_Exercise goal_
For the word "state", count the lines below that contain it. Give the number alone.

_Task input_
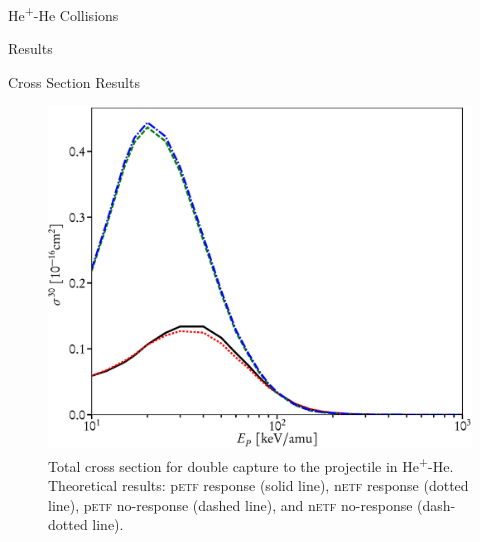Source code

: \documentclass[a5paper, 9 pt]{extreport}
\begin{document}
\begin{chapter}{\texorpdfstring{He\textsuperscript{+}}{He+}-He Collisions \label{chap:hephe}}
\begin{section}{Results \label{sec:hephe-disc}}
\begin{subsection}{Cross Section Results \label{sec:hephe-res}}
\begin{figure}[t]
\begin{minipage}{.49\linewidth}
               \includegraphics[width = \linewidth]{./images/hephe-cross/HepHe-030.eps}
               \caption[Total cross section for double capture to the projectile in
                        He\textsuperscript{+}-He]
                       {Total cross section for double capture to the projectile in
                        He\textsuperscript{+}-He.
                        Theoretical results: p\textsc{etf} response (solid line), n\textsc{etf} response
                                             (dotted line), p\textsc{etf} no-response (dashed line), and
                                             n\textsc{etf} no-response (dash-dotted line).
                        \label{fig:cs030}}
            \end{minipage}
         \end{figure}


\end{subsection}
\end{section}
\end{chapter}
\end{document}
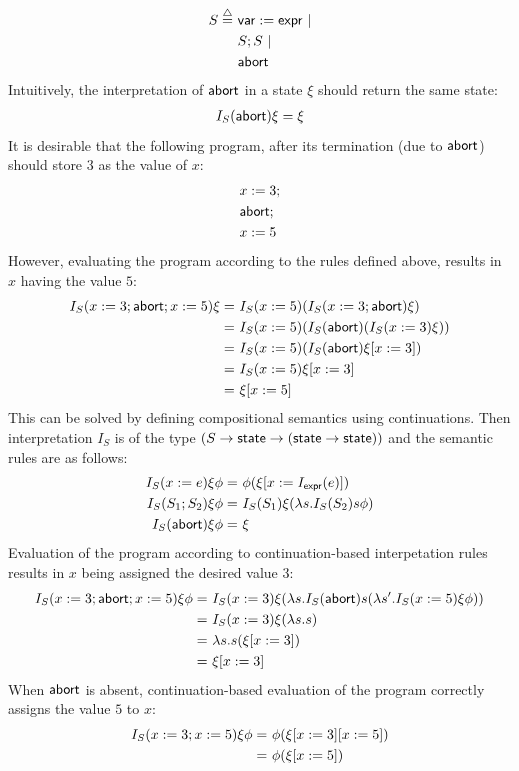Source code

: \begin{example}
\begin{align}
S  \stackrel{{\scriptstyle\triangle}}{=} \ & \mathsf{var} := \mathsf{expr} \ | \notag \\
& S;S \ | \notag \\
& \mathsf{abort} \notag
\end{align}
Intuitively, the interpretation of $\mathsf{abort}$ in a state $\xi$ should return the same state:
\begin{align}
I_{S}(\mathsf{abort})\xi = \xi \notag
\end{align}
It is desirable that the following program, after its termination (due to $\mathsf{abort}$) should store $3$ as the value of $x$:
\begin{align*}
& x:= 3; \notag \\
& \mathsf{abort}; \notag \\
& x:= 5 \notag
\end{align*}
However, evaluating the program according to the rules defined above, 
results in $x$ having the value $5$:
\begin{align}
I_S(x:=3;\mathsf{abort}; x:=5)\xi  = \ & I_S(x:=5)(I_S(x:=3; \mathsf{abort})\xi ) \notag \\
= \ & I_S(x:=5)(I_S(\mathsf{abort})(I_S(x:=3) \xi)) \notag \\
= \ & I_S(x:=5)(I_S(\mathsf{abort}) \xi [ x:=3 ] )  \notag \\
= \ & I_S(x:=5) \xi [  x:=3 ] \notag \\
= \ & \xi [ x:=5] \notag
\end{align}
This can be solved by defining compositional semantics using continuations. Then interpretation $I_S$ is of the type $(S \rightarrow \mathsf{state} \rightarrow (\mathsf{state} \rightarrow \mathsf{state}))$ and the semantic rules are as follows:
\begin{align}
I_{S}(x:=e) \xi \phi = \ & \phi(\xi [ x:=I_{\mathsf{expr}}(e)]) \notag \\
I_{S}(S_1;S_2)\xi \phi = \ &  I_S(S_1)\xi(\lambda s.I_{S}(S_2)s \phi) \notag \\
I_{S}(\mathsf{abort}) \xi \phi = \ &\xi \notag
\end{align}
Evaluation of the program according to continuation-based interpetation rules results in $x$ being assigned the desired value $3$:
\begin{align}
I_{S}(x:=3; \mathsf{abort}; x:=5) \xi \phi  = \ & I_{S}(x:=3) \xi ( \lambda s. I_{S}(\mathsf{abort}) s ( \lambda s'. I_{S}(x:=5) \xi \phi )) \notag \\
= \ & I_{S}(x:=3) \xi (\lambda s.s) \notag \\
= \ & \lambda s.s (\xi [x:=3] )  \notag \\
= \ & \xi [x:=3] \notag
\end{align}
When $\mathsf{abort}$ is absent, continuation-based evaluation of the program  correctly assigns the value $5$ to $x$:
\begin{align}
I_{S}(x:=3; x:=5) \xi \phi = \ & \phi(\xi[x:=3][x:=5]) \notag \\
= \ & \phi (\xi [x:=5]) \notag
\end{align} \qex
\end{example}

_Solution to this problem_
2